◆ What is being asked:
Using the data that follows, return exactly the lines from the one that contains "control de versiones." through the one that contains "Guía del proyecto", ends included.

________________________

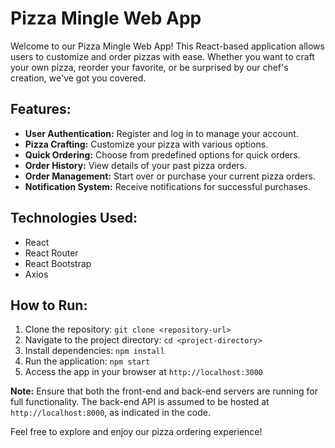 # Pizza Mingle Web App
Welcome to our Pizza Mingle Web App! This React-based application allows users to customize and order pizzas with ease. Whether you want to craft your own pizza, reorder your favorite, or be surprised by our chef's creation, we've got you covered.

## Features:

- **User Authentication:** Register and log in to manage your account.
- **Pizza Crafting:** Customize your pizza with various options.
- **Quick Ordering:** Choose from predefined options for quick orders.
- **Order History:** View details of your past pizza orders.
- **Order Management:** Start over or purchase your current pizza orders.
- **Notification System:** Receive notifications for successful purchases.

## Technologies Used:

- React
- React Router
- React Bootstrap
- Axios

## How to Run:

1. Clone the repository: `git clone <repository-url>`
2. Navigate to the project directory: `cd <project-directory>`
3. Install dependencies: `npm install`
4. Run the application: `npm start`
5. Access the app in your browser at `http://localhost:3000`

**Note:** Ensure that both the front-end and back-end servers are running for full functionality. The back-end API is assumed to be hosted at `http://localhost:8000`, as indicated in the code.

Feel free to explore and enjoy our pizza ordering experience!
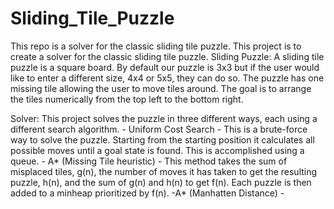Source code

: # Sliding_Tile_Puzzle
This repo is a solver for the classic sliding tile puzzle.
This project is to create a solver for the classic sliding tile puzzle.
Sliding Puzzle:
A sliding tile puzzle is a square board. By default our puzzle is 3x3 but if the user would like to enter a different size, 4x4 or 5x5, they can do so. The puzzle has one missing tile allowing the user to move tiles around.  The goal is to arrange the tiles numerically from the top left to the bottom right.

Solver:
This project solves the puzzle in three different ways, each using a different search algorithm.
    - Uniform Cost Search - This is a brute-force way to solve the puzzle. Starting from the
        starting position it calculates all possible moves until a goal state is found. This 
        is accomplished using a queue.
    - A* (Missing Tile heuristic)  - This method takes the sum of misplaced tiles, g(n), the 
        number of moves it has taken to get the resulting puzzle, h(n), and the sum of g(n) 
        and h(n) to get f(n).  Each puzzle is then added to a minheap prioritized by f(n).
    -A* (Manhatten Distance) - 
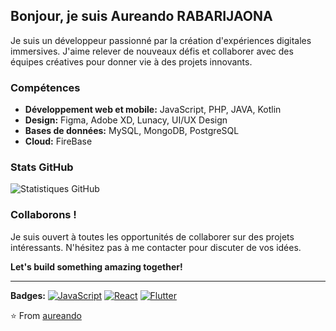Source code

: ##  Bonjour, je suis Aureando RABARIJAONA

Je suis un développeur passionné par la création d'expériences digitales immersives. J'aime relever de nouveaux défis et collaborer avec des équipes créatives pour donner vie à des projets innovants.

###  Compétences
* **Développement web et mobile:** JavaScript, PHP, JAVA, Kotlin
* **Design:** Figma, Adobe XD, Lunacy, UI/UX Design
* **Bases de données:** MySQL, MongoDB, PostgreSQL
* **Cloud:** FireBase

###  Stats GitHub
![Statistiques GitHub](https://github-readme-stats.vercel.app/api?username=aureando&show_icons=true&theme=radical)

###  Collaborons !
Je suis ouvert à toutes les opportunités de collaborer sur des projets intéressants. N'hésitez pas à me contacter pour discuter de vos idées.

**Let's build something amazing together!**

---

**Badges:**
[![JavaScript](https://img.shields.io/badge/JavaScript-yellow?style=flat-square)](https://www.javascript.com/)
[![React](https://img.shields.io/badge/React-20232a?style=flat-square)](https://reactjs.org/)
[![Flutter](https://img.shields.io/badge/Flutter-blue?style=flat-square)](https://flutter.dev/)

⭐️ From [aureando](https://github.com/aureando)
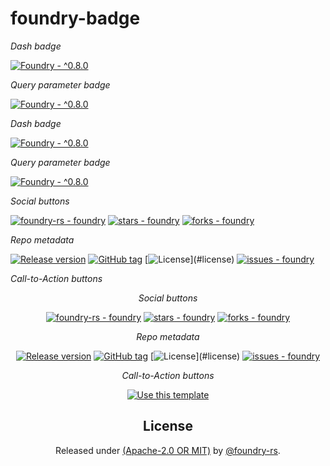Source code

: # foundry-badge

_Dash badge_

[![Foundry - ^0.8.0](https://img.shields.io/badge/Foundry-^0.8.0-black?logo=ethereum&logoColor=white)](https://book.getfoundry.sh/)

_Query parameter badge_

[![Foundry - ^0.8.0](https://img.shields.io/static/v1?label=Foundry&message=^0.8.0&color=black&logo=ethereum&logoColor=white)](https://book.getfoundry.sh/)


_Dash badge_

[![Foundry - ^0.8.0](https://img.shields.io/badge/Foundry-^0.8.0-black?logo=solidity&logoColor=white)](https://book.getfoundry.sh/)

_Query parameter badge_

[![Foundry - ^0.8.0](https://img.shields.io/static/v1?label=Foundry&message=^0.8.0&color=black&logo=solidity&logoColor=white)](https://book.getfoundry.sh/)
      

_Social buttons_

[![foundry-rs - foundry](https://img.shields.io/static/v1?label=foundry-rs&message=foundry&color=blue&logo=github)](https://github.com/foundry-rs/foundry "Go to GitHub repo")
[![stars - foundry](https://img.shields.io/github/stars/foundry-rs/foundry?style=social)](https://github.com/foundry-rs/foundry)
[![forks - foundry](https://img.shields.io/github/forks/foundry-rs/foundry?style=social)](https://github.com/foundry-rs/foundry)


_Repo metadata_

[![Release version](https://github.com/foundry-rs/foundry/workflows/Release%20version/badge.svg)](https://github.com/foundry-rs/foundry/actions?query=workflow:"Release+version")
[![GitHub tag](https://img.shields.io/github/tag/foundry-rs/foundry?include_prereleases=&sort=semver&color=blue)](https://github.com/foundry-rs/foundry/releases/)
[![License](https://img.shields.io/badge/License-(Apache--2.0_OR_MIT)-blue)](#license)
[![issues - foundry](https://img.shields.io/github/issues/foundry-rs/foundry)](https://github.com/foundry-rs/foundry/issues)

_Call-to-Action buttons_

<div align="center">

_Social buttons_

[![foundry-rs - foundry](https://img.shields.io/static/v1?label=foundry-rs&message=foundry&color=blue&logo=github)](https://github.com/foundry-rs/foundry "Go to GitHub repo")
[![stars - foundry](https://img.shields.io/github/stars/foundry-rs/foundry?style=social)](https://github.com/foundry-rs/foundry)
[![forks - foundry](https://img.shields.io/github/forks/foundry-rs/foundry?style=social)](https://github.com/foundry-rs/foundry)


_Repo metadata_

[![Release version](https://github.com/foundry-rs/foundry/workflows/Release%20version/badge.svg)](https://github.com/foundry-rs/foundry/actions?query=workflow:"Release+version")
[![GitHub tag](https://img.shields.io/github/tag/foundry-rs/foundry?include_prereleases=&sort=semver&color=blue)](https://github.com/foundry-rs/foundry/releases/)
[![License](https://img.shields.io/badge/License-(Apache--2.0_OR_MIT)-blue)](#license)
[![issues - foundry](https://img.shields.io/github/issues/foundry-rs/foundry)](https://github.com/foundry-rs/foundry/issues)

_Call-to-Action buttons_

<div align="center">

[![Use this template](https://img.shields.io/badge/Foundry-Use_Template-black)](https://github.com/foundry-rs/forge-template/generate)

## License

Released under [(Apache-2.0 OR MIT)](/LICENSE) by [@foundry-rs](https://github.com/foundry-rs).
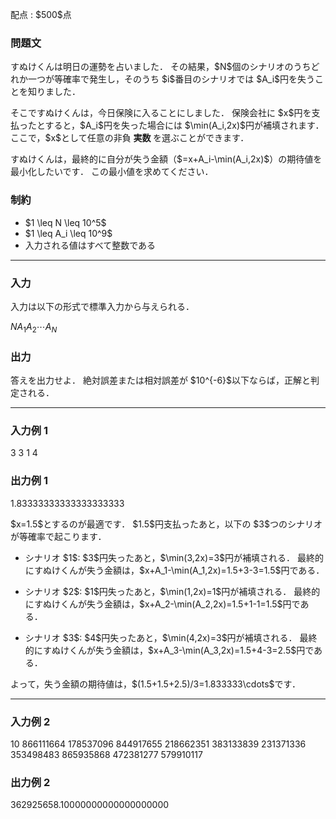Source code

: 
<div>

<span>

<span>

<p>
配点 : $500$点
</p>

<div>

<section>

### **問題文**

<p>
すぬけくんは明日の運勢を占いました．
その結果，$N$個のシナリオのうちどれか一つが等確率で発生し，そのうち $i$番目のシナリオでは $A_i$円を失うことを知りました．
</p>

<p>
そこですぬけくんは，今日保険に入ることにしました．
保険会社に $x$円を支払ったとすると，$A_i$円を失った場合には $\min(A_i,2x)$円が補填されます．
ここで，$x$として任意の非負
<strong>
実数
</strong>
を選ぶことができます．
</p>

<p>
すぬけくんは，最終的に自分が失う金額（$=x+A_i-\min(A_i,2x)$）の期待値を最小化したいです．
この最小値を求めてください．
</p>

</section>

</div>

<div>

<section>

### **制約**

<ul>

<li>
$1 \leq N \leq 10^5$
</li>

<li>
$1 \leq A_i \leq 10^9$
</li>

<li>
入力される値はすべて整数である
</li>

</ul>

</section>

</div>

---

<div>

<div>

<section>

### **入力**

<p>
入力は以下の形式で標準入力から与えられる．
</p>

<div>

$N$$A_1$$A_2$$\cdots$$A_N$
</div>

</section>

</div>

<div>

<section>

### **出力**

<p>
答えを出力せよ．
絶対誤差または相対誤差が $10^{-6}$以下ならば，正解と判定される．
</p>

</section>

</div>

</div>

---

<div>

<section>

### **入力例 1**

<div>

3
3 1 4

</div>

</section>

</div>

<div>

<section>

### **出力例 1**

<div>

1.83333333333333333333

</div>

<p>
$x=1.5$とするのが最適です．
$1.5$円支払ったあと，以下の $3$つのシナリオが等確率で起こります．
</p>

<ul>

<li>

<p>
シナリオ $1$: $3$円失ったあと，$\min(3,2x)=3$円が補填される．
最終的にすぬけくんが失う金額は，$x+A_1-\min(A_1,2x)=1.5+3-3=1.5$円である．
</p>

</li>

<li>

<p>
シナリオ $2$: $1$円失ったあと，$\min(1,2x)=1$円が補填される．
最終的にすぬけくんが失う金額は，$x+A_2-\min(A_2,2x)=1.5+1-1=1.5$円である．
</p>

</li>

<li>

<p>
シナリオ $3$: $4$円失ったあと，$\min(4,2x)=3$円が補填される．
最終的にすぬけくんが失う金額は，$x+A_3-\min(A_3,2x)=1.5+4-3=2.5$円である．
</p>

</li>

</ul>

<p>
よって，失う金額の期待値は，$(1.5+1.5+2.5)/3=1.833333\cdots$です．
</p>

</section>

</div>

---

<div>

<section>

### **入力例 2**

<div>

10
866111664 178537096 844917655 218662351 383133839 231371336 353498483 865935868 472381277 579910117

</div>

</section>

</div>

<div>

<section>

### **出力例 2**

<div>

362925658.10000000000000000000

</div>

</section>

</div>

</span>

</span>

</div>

________________________

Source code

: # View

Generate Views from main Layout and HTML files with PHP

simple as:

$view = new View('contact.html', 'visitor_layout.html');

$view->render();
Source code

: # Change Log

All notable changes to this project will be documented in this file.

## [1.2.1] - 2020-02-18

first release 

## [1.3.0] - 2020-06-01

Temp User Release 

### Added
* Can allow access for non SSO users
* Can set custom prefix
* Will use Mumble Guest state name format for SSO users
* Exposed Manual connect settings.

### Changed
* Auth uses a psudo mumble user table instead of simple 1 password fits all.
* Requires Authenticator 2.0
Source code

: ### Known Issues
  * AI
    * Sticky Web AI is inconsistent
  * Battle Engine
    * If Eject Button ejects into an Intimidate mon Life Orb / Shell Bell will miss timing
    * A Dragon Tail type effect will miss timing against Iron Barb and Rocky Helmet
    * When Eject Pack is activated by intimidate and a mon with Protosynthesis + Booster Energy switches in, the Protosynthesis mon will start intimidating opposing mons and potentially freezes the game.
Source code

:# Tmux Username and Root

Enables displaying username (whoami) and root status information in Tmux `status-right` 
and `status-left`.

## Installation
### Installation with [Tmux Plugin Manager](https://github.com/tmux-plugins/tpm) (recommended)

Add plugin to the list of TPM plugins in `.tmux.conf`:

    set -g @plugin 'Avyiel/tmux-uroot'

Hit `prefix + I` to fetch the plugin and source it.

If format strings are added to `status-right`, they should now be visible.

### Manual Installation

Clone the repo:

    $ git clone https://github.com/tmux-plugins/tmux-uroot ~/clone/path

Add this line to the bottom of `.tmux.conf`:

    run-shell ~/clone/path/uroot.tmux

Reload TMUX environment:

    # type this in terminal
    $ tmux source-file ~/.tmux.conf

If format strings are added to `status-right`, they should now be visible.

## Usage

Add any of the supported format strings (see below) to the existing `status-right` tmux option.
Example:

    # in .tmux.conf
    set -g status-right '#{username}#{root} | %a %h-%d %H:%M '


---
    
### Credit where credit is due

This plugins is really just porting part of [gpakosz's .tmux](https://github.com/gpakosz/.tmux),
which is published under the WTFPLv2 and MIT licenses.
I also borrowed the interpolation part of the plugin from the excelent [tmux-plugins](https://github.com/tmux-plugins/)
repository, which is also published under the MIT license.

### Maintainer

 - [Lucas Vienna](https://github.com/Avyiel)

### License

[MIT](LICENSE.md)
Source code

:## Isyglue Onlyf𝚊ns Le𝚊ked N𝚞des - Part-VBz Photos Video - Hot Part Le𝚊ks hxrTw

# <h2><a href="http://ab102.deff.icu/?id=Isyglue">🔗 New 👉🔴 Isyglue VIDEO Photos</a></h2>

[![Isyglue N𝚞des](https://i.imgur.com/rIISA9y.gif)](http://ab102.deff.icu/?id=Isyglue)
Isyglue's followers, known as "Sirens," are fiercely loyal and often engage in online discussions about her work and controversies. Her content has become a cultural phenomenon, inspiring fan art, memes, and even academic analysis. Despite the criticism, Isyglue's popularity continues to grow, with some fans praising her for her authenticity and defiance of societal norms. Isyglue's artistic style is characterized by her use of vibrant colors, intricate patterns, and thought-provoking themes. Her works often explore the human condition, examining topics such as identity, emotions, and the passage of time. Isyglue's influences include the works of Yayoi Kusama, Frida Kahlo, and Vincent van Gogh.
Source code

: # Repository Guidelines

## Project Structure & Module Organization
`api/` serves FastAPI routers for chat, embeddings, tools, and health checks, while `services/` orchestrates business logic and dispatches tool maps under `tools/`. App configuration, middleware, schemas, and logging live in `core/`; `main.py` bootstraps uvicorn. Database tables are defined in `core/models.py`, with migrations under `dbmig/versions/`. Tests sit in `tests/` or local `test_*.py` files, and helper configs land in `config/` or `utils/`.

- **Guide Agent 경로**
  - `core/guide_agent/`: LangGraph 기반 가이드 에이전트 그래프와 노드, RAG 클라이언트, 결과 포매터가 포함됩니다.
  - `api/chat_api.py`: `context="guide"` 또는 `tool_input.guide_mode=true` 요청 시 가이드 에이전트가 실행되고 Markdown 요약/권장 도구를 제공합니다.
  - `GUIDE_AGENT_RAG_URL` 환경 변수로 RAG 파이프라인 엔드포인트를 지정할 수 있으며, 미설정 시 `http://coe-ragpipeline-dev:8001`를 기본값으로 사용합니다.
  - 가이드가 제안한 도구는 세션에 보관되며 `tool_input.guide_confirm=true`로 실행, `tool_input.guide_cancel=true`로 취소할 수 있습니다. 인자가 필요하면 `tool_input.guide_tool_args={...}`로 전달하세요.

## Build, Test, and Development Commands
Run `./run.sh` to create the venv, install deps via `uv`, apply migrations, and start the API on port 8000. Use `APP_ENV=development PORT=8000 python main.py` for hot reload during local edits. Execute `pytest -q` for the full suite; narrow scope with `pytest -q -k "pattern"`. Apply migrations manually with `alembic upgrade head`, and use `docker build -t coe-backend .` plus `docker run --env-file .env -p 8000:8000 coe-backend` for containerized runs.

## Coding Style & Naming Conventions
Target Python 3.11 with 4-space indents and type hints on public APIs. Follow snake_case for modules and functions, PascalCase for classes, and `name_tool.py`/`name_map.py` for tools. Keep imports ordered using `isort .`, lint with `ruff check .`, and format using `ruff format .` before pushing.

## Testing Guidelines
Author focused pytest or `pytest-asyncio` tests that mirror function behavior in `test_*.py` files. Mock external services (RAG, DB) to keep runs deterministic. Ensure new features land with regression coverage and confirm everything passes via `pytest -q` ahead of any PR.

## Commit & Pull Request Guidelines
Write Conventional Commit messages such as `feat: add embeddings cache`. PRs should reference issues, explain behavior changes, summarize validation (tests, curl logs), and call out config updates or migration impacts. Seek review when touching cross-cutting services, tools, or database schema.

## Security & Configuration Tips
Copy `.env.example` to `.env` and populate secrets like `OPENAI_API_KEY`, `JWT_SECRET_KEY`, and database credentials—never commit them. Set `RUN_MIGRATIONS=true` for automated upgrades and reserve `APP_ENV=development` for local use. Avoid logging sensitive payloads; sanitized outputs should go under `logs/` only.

________________________

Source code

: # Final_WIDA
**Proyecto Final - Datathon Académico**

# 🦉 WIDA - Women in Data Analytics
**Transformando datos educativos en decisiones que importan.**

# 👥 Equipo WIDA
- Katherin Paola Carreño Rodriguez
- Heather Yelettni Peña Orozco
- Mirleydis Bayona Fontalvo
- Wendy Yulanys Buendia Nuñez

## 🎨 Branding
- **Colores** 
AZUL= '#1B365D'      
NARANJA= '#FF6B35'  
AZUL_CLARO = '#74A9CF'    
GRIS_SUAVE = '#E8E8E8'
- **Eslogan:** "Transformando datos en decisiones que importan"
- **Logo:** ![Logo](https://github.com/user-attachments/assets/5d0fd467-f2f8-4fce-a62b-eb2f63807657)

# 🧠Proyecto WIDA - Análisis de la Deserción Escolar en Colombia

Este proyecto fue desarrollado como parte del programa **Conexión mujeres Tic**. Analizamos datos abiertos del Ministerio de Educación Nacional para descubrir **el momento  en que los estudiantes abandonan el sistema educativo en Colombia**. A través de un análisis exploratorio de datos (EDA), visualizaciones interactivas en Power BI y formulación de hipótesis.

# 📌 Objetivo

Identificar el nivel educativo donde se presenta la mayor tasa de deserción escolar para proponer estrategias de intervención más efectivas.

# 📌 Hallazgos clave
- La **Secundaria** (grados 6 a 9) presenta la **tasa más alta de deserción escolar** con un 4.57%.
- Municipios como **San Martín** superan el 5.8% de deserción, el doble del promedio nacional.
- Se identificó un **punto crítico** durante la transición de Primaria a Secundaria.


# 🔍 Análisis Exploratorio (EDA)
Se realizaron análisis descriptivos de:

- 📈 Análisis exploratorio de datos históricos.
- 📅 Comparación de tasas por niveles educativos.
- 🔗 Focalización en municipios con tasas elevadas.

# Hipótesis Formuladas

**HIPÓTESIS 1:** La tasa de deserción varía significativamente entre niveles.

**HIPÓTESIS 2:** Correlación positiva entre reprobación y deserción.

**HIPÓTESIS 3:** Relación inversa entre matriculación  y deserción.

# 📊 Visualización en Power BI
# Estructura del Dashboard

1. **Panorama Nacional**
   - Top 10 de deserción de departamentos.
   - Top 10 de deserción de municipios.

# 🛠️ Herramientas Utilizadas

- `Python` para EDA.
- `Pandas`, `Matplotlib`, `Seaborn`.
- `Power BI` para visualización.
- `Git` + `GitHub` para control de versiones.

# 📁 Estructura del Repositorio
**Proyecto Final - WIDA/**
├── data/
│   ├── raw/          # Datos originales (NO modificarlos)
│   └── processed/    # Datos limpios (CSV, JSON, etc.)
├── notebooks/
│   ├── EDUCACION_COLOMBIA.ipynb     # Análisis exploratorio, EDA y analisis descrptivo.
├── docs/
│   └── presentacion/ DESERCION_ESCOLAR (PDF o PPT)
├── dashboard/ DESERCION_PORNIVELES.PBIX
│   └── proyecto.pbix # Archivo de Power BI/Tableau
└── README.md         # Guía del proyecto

________________________

◆ Output of the exercise:
- `Git` + `GitHub` para control de versiones.

# 📁 Estructura del Repositorio
**Proyecto Final - WIDA/**
├── data/
│   ├── raw/          # Datos originales (NO modificarlos)
│   └── processed/    # Datos limpios (CSV, JSON, etc.)
├── notebooks/
│   ├── EDUCACION_COLOMBIA.ipynb     # Análisis exploratorio, EDA y analisis descrptivo.
├── docs/
│   └── presentacion/ DESERCION_ESCOLAR (PDF o PPT)
├── dashboard/ DESERCION_PORNIVELES.PBIX
│   └── proyecto.pbix # Archivo de Power BI/Tableau
└── README.md         # Guía del proyecto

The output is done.